> _DESCRIPTION OF THE TASK_
An exact transcription of all the data is required, with every image removed.

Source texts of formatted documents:
== Segment start ==
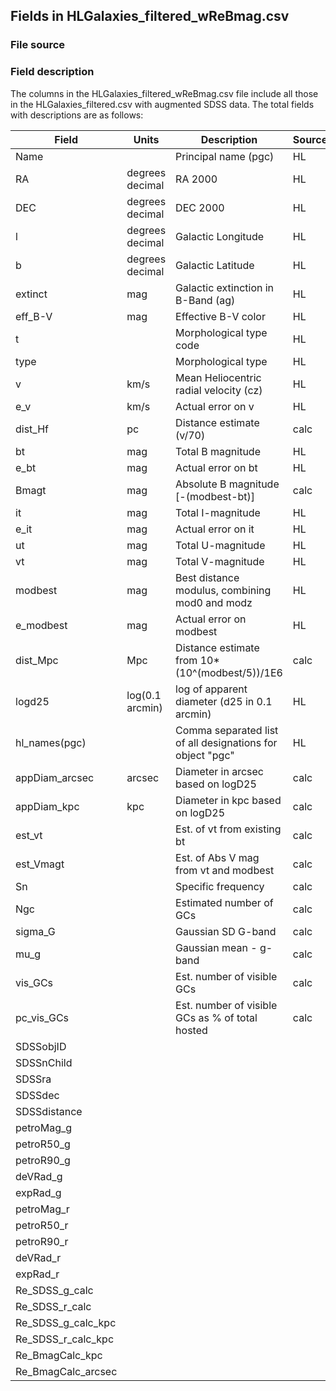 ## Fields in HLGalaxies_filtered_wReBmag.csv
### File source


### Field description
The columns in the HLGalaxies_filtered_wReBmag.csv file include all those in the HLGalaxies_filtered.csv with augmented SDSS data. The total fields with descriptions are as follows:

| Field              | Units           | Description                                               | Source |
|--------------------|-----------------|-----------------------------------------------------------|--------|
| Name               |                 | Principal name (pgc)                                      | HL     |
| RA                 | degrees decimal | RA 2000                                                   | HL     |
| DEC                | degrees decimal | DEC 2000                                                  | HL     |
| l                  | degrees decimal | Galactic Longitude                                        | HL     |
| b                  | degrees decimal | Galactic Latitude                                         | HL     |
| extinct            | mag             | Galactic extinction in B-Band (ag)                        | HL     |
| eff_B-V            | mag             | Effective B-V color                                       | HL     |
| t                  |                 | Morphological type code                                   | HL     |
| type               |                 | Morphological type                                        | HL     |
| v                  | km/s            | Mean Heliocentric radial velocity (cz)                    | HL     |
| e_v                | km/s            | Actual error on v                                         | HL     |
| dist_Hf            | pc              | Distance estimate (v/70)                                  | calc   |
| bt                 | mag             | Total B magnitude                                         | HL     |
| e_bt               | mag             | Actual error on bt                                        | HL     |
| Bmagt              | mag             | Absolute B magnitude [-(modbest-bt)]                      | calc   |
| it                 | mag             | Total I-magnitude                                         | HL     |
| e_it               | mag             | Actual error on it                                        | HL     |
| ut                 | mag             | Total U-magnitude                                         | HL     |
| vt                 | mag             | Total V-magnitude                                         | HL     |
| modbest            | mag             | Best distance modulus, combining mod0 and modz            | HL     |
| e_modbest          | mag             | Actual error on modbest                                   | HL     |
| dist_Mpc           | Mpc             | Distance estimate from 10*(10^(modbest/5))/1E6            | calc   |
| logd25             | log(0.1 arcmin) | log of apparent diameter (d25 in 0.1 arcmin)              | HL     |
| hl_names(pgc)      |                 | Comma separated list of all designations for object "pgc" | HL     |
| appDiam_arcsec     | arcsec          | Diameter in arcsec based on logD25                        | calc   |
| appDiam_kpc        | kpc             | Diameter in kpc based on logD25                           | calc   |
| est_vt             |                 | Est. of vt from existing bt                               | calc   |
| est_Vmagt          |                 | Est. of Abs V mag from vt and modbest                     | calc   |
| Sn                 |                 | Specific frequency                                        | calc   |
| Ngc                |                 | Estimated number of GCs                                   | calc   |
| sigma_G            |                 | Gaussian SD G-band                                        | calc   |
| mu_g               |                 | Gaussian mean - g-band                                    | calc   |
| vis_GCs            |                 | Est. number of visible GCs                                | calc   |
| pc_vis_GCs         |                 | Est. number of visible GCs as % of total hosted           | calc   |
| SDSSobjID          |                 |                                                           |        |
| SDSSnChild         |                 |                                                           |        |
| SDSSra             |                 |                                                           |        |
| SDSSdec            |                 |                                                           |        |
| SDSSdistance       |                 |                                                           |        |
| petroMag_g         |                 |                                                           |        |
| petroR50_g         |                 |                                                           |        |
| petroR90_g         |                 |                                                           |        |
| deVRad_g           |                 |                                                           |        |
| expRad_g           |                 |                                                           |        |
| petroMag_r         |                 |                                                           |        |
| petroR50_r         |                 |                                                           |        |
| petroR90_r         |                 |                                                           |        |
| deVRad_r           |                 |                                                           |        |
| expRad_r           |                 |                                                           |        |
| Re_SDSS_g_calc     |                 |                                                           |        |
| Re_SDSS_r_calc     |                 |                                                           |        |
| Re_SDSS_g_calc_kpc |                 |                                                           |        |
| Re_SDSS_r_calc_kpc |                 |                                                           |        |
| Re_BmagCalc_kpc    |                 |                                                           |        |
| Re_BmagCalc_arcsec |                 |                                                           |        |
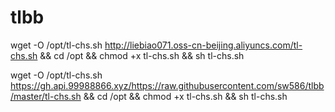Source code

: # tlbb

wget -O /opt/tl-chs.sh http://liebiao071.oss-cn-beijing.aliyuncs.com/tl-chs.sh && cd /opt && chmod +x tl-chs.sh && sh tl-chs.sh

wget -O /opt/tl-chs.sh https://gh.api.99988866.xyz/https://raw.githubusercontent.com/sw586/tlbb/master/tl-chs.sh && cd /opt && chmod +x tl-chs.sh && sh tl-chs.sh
== Segment end ==
> _EXERCISE SOLUTION_
 ## Fields in HLGalaxies_filtered_wReBmag.csv
### File source


### Field description
The columns in the HLGalaxies_filtered_wReBmag.csv file include all those in the HLGalaxies_filtered.csv with augmented SDSS data. The total fields with descriptions are as follows:

| Field              | Units           | Description                                               | Source |
|--------------------|-----------------|-----------------------------------------------------------|--------|
| Name               |                 | Principal name (pgc)                                      | HL     |
| RA                 | degrees decimal | RA 2000                                                   | HL     |
| DEC                | degrees decimal | DEC 2000                                                  | HL     |
| l                  | degrees decimal | Galactic Longitude                                        | HL     |
| b                  | degrees decimal | Galactic Latitude                                         | HL     |
| extinct            | mag             | Galactic extinction in B-Band (ag)                        | HL     |
| eff_B-V            | mag             | Effective B-V color                                       | HL     |
| t                  |                 | Morphological type code                                   | HL     |
| type               |                 | Morphological type                                        | HL     |
| v                  | km/s            | Mean Heliocentric radial velocity (cz)                    | HL     |
| e_v                | km/s            | Actual error on v                                         | HL     |
| dist_Hf            | pc              | Distance estimate (v/70)                                  | calc   |
| bt                 | mag             | Total B magnitude                                         | HL     |
| e_bt               | mag             | Actual error on bt                                        | HL     |
| Bmagt              | mag             | Absolute B magnitude [-(modbest-bt)]                      | calc   |
| it                 | mag             | Total I-magnitude                                         | HL     |
| e_it               | mag             | Actual error on it                                        | HL     |
| ut                 | mag             | Total U-magnitude                                         | HL     |
| vt                 | mag             | Total V-magnitude                                         | HL     |
| modbest            | mag             | Best distance modulus, combining mod0 and modz            | HL     |
| e_modbest          | mag             | Actual error on modbest                                   | HL     |
| dist_Mpc           | Mpc             | Distance estimate from 10*(10^(modbest/5))/1E6            | calc   |
| logd25             | log(0.1 arcmin) | log of apparent diameter (d25 in 0.1 arcmin)              | HL     |
| hl_names(pgc)      |                 | Comma separated list of all designations for object "pgc" | HL     |
| appDiam_arcsec     | arcsec          | Diameter in arcsec based on logD25                        | calc   |
| appDiam_kpc        | kpc             | Diameter in kpc based on logD25                           | calc   |
| est_vt             |                 | Est. of vt from existing bt                               | calc   |
| est_Vmagt          |                 | Est. of Abs V mag from vt and modbest                     | calc   |
| Sn                 |                 | Specific frequency                                        | calc   |
| Ngc                |                 | Estimated number of GCs                                   | calc   |
| sigma_G            |                 | Gaussian SD G-band                                        | calc   |
| mu_g               |                 | Gaussian mean - g-band                                    | calc   |
| vis_GCs            |                 | Est. number of visible GCs                                | calc   |
| pc_vis_GCs         |                 | Est. number of visible GCs as % of total hosted           | calc   |
| SDSSobjID          |                 |                                                           |        |
| SDSSnChild         |                 |                                                           |        |
| SDSSra             |                 |                                                           |        |
| SDSSdec            |                 |                                                           |        |
| SDSSdistance       |                 |                                                           |        |
| petroMag_g         |                 |                                                           |        |
| petroR50_g         |                 |                                                           |        |
| petroR90_g         |                 |                                                           |        |
| deVRad_g           |                 |                                                           |        |
| expRad_g           |                 |                                                           |        |
| petroMag_r         |                 |                                                           |        |
| petroR50_r         |                 |                                                           |        |
| petroR90_r         |                 |                                                           |        |
| deVRad_r           |                 |                                                           |        |
| expRad_r           |                 |                                                           |        |
| Re_SDSS_g_calc     |                 |                                                           |        |
| Re_SDSS_r_calc     |                 |                                                           |        |
| Re_SDSS_g_calc_kpc |                 |                                                           |        |
| Re_SDSS_r_calc_kpc |                 |                                                           |        |
| Re_BmagCalc_kpc    |                 |                                                           |        |
| Re_BmagCalc_arcsec |                 |                                                           |        |
Source code

: # tlbb

wget -O /opt/tl-chs.sh http://liebiao071.oss-cn-beijing.aliyuncs.com/tl-chs.sh && cd /opt && chmod +x tl-chs.sh && sh tl-chs.sh

wget -O /opt/tl-chs.sh https://gh.api.99988866.xyz/https://raw.githubusercontent.com/sw586/tlbb/master/tl-chs.sh && cd /opt && chmod +x tl-chs.sh && sh tl-chs.sh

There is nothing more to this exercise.